## Task details:
Only the lines from the one containing "if you are cloning" through the end of the data below are to be repeated, exactly as given, without pictures.

## Entries supplied:
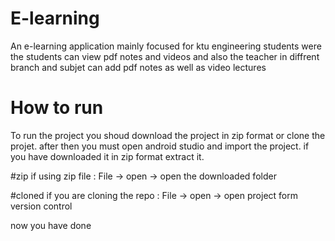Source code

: # E-learning
An e-learning application mainly focused for ktu engineering students were the students can view pdf notes and videos and also the teacher in diffrent branch and subjet can add pdf notes as well as video lectures

# How to run
To run the project you shoud download the project in zip format or clone the projet.
after then you must open android studio and import the project.
if you have downloaded it in zip format extract it.

#zip
if using zip file   :  File -> open -> open the downloaded folder 

#cloned
if you are cloning the repo   :  File -> open -> open project form version control

now you have done
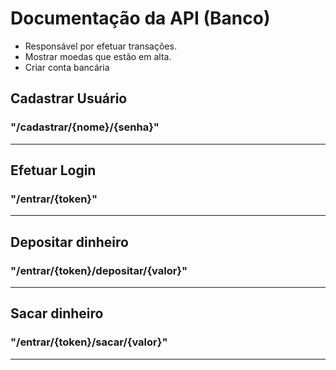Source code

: # Documentação da API (Banco)

- Responsável por efetuar transações.
- Mostrar moedas que estão em alta.
- Criar conta bancária

## Cadastrar Usuário

### "/cadastrar/{nome}/{senha}"

---

## Efetuar Login

### "/entrar/{token}"

---

## Depositar dinheiro

### "/entrar/{token}/depositar/{valor}"

---

## Sacar dinheiro

### "/entrar/{token}/sacar/{valor}"

---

## Problem solution:
if you are cloning the repo   :  File -> open -> open project form version control

now you have done
Source code

: # Documentação da API (Banco)

- Responsável por efetuar transações.
- Mostrar moedas que estão em alta.
- Criar conta bancária

## Cadastrar Usuário

### "/cadastrar/{nome}/{senha}"

---

## Efetuar Login

### "/entrar/{token}"

---

## Depositar dinheiro

### "/entrar/{token}/depositar/{valor}"

---

## Sacar dinheiro

### "/entrar/{token}/sacar/{valor}"

---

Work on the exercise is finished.